В мартыновском окружном суде слушалось сенсационное дело о сбыте фальшивой монеты. Зал был полон публикой: и дело интересовало, и любопытно было послушать нового товарища прокурора Николая Сергеевича Окрутова, только что назначенного из Москвы в Мартынов; это был первый серьезный дебют молодого обвинителя.

На скамье подсудимых, как почти всегда бывает в таких делах, сидели, по большей части, евреи: растерянная кучка людей, сознающих, что они пропали, и решившихся судорожно цепляться за свободу, которая ускользала от них, как гладкий вьюн. Но коновод дела – Аверьян Красноносое – был русский. Им сильно интересовались, потому что взят он был после отчаянной защиты, с оружием в руках. Его допросы замучили судебного следователя; о прошлом Аверьяна Красноносова не удавалось ничего узнать, а он, полагая, что ему все равно каторги не миновать, прибег к довольно обычному средству: всклепывать на себя все новые и новые преступления. При проверке показаний некоторые оказались ложными, некоторые как будто подтверждались, но смутно и запутанно. Очевидно, мошенник так хорошо прятал концы в воду, что, кроме его самого, никому и не найти. А он, сделав первые признания, затем умолкал и чуть не в глаза смеялся над измаянным прокурорским надзором. Наконец, тюрьма ли ему надоела, по другой ли причине, только он перестал играть в прятки, отрекся от всех своих прежних поклепов на себя, а дело о фальшивой монете, наоборот, рассказал ясно и подробно.

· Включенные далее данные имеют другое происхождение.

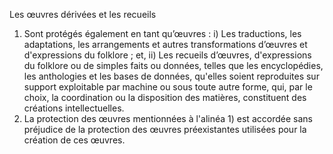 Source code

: Les œuvres dérivées et les recueils
1) Sont protégés également en tant qu’œuvres :
i) Les traductions, les adaptations, les arrangements et autres
transformations d’œuvres et d'expressions du folklore ; et,
ii) Les recueils d’œuvres, d'expressions du folklore ou de simples
faits ou données, telles que les encyclopédies, les anthologies
et les bases de données, qu'elles soient reproduites sur
support exploitable par machine ou sous toute autre forme,
qui, par le choix, la coordination ou la disposition des matières,
constituent des créations intellectuelles.
2) La protection des œuvres mentionnées à l'alinéa 1) est accordée sans préjudice de la
protection des œuvres préexistantes utilisées pour la création de ces œuvres. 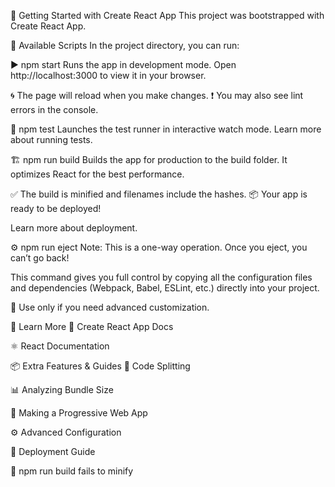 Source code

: 🚀 Getting Started with Create React App
This project was bootstrapped with Create React App.

📜 Available Scripts
In the project directory, you can run:

▶️ npm start
Runs the app in development mode.
Open http://localhost:3000 to view it in your browser.

🌀 The page will reload when you make changes.
❗ You may also see lint errors in the console.

🧪 npm test
Launches the test runner in interactive watch mode.
Learn more about running tests.

🏗️ npm run build
Builds the app for production to the build folder.
It optimizes React for the best performance.

✅ The build is minified and filenames include the hashes.
📦 Your app is ready to be deployed!

Learn more about deployment.

⚙️ npm run eject
Note: This is a one-way operation. Once you eject, you can’t go back!

This command gives you full control by copying all the configuration files and dependencies (Webpack, Babel, ESLint, etc.) directly into your project.

🚫 Use only if you need advanced customization.

📘 Learn More
📄 Create React App Docs

⚛️ React Documentation

📦 Extra Features & Guides
🔀 Code Splitting

📊 Analyzing Bundle Size

📱 Making a Progressive Web App

⚙️ Advanced Configuration

🚀 Deployment Guide

🐛 npm run build fails to minify

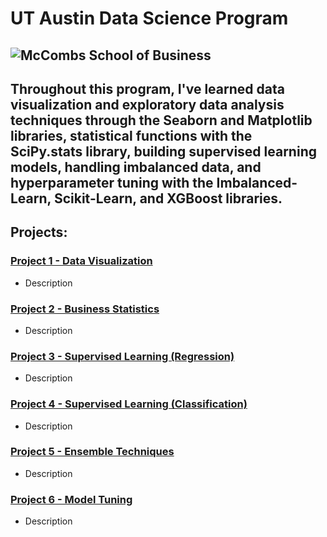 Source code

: # UT Austin Data Science Program
![McCombs School of Business](https://www.mccombs.utexas.edu/media/mccombs-website/site-assets/images/utilityNav-logo.svg)
---
Throughout this program, I've learned data visualization and exploratory data analysis techniques through the Seaborn and Matplotlib libraries, statistical functions with the SciPy.stats library, building supervised learning models, handling imbalanced data, and hyperparameter tuning with the Imbalanced-Learn, Scikit-Learn, and XGBoost libraries.
---
## Projects:

### [Project 1 - Data Visualization](Project1-FoodHub.ipynb)
- Description
### [Project 2 - Business Statistics](Project2-ENewsExpress.ipynb)
- Description
### [Project 3 - Supervised Learning (Regression)](Project3-ReCell.ipynb)
- Description
### [Project 4 - Supervised Learning (Classification)](Project4-INNHotels.ipynb)
- Description
### [Project 5 - Ensemble Techniques](Project5-EasyVisa.ipynb)
- Description
### [Project 6 - Model Tuning](Project6-ReneWind.ipynb)
- Description

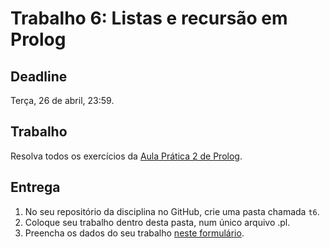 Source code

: # Trabalho 6: Listas e recursão em Prolog

## Deadline

Terça, 26 de abril, 23:59.

## Trabalho

Resolva todos os exercícios da [Aula Prática 2 de Prolog](../../praticas/prolog2).

## Entrega

 1. No seu repositório da disciplina no GitHub, crie uma pasta chamada `t6`.
 2. Coloque seu trabalho dentro desta pasta, num único arquivo .pl.
 3. Preencha os dados do seu trabalho [neste formulário](https://docs.google.com/forms/d/1DsRz-RBcHW-1FfFHSGZ9Ac2clkcuT0_Ips99rriXFkE/viewform?fbzx=1355909539722969958).
  
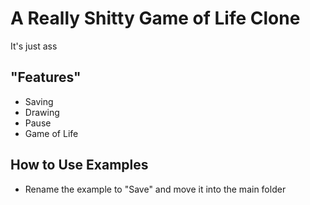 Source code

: # A Really Shitty Game of Life Clone
It's just ass
## "Features"
* Saving
* Drawing
* Pause
* Game of Life

## How to Use Examples
* Rename the example to "Save" and move it into the main folder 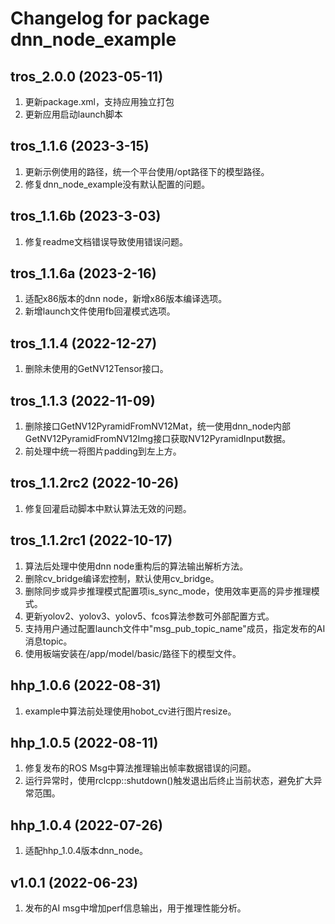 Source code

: # Changelog for package dnn_node_example

tros_2.0.0 (2023-05-11)
------------------
1. 更新package.xml，支持应用独立打包
2. 更新应用启动launch脚本


tros_1.1.6 (2023-3-15)
------------------
1. 更新示例使用的路径，统一个平台使用/opt路径下的模型路径。
2. 修复dnn_node_example没有默认配置的问题。


tros_1.1.6b (2023-3-03)
------------------
1. 修复readme文档错误导致使用错误问题。


tros_1.1.6a (2023-2-16)
------------------
1. 适配x86版本的dnn node，新增x86版本编译选项。
2. 新增launch文件使用fb回灌模式选项。


tros_1.1.4 (2022-12-27)
------------------
1. 删除未使用的GetNV12Tensor接口。


tros_1.1.3 (2022-11-09)
------------------
1. 删除接口GetNV12PyramidFromNV12Mat，统一使用dnn_node内部GetNV12PyramidFromNV12Img接口获取NV12PyramidInput数据。
2. 前处理中统一将图片padding到左上方。


tros_1.1.2rc2 (2022-10-26)
------------------
1. 修复回灌启动脚本中默认算法无效的问题。


tros_1.1.2rc1 (2022-10-17)
------------------
1. 算法后处理中使用dnn node重构后的算法输出解析方法。
2. 删除cv_bridge编译宏控制，默认使用cv_bridge。
3. 删除同步或异步推理模式配置项is_sync_mode，使用效率更高的异步推理模式。
4. 更新yolov2、yolov3、yolov5、fcos算法参数可外部配置方式。
5. 支持用户通过配置launch文件中"msg_pub_topic_name"成员，指定发布的AI消息topic。
6. 使用板端安装在/app/model/basic/路径下的模型文件。


hhp_1.0.6 (2022-08-31)
------------------
1. example中算法前处理使用hobot_cv进行图片resize。

hhp_1.0.5 (2022-08-11)
------------------
1. 修复发布的ROS Msg中算法推理输出帧率数据错误的问题。
2. 运行异常时，使用rclcpp::shutdown()触发退出后终止当前状态，避免扩大异常范围。


hhp_1.0.4 (2022-07-26)
------------------
1. 适配hhp_1.0.4版本dnn_node。


v1.0.1 (2022-06-23)
------------------
1. 发布的AI msg中增加perf信息输出，用于推理性能分析。
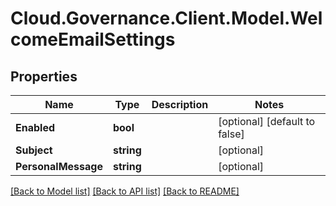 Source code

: # Cloud.Governance.Client.Model.WelcomeEmailSettings
## Properties

Name | Type | Description | Notes
------------ | ------------- | ------------- | -------------
**Enabled** | **bool** |  | [optional] [default to false]
**Subject** | **string** |  | [optional] 
**PersonalMessage** | **string** |  | [optional] 

[[Back to Model list]](../README.md#documentation-for-models) [[Back to API list]](../README.md#documentation-for-api-endpoints) [[Back to README]](../README.md)

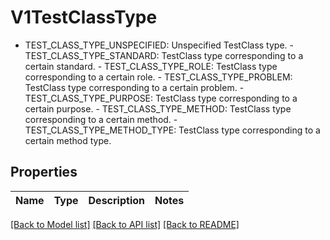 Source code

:# V1TestClassType

 - TEST_CLASS_TYPE_UNSPECIFIED: Unspecified TestClass type.  - TEST_CLASS_TYPE_STANDARD: TestClass type corresponding to a certain standard.  - TEST_CLASS_TYPE_ROLE: TestClass type corresponding to a certain role.  - TEST_CLASS_TYPE_PROBLEM: TestClass type corresponding to a certain problem.  - TEST_CLASS_TYPE_PURPOSE: TestClass type corresponding to a certain purpose.  - TEST_CLASS_TYPE_METHOD: TestClass type corresponding to a certain method.  - TEST_CLASS_TYPE_METHOD_TYPE: TestClass type corresponding to a certain method type.

## Properties

Name | Type | Description | Notes
------------ | ------------- | ------------- | -------------

[[Back to Model list]](../README.md#documentation-for-models) [[Back to API list]](../README.md#documentation-for-api-endpoints) [[Back to README]](../README.md)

Слухов об Аверьяне Красноносове носилось в Мартынове столько, что мартыновское общество было очень разочаровано, когда вместо романтического разбойника увидало на скамье подсудимых сгорбленного старика, с головою голою, как яйцо, с лицом – под цвет арестантского халата, с глазами мертвенными и потухшими. Пока шло следствие, Аверьян Красноносов был точно сонный. Обращались к нему с вопросом – он отвечал вяло и односложно. «Ведь все равно засудите, так что еще канитель-то тянуть?» – говорила без слов вся его внешность. Обвинителя он своей апатией рассердил, своего защитника удручил, присяжных предубедил против себя, а на публику произвел самое отталкивающее впечатление…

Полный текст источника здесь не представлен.